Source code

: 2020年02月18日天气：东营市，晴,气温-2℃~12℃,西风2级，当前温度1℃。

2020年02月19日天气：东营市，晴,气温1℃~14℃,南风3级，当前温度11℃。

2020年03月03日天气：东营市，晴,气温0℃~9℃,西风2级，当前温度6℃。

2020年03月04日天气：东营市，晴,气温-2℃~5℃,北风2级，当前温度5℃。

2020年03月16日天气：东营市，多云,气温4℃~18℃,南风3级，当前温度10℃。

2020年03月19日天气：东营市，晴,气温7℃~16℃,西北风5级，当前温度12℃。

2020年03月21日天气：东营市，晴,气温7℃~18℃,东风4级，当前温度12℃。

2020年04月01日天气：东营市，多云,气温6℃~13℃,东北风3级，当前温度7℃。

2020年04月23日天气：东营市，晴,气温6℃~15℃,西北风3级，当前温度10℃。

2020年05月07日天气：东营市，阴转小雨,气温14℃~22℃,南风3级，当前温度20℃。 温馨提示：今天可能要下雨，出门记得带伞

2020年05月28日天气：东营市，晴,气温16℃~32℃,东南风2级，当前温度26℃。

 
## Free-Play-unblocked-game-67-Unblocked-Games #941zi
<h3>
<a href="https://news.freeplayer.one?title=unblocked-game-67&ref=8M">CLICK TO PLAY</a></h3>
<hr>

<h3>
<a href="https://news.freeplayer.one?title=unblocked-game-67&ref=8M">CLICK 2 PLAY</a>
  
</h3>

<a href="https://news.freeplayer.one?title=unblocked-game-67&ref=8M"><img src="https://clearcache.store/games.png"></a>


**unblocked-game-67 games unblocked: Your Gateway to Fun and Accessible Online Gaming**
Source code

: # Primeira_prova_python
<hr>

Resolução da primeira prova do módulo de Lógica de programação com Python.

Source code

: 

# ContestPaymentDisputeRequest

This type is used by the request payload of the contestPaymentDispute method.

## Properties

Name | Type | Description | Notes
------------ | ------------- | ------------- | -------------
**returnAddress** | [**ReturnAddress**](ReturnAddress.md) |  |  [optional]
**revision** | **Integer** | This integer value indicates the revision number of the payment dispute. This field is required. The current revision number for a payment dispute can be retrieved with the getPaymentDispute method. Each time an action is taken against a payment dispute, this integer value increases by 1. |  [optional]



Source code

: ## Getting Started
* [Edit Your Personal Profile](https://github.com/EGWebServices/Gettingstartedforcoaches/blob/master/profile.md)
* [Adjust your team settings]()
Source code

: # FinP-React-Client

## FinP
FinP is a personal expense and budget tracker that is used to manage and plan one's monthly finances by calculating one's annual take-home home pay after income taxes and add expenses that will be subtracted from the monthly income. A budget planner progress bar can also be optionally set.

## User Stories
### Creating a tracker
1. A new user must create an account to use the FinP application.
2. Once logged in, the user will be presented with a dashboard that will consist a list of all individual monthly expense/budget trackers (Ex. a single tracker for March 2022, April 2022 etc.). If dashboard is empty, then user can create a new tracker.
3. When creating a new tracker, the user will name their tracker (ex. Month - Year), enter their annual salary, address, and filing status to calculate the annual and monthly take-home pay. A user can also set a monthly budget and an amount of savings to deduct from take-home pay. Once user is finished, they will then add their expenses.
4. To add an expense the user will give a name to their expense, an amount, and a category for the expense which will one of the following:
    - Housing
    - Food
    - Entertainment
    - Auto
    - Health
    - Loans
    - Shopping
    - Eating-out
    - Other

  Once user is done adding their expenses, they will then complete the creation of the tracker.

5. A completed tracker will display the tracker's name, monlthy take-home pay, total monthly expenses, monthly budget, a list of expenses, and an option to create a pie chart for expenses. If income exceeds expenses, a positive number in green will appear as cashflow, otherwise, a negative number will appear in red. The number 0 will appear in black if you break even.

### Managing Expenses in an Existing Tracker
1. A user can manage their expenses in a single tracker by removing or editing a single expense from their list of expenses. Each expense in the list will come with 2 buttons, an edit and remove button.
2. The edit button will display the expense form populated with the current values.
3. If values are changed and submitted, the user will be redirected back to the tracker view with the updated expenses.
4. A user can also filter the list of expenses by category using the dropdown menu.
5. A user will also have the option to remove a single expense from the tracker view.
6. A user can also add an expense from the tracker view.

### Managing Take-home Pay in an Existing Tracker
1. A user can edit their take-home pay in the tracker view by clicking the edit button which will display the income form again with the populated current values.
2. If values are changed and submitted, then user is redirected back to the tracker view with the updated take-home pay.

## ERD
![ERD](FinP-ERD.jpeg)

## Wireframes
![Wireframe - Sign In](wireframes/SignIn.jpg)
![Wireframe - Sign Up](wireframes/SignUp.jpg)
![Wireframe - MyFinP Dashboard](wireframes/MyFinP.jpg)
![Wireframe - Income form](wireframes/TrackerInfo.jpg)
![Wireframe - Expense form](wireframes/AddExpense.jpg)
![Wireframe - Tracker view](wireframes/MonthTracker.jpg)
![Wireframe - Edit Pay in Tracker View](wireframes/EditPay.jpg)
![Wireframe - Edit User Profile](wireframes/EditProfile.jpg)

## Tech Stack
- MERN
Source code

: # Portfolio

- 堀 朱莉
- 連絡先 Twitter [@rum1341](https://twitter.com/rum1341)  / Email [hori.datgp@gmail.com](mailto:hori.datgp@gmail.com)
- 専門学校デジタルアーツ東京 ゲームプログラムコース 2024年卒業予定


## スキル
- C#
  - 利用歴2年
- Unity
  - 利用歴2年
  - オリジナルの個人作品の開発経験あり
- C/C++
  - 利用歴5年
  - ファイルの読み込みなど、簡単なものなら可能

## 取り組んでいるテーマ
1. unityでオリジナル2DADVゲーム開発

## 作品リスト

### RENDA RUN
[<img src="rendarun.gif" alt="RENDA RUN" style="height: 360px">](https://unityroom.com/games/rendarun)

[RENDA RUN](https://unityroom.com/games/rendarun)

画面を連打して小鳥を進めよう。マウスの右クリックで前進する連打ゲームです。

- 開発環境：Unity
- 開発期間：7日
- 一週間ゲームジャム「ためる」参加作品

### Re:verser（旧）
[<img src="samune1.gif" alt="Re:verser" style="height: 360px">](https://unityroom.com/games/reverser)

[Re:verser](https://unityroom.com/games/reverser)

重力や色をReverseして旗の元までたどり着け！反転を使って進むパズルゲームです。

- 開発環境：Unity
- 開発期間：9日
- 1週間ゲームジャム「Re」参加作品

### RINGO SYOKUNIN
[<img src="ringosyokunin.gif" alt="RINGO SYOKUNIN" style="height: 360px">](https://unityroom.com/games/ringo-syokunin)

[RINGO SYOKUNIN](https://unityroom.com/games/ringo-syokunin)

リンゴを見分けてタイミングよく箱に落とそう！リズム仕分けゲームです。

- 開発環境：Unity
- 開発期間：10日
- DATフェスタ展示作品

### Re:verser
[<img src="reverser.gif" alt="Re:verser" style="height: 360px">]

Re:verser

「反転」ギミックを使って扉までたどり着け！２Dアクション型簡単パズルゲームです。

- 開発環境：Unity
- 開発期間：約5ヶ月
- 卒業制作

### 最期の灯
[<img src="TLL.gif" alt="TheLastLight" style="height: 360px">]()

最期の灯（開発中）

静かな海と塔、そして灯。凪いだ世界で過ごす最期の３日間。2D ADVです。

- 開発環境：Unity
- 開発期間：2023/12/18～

──────

Task requirements: In the material, find each line with the word "populated" and list it.

Response:
2. The edit button will display the expense form populated with the current values.
1. A user can edit their take-home pay in the tracker view by clicking the edit button which will display the income form again with the populated current values.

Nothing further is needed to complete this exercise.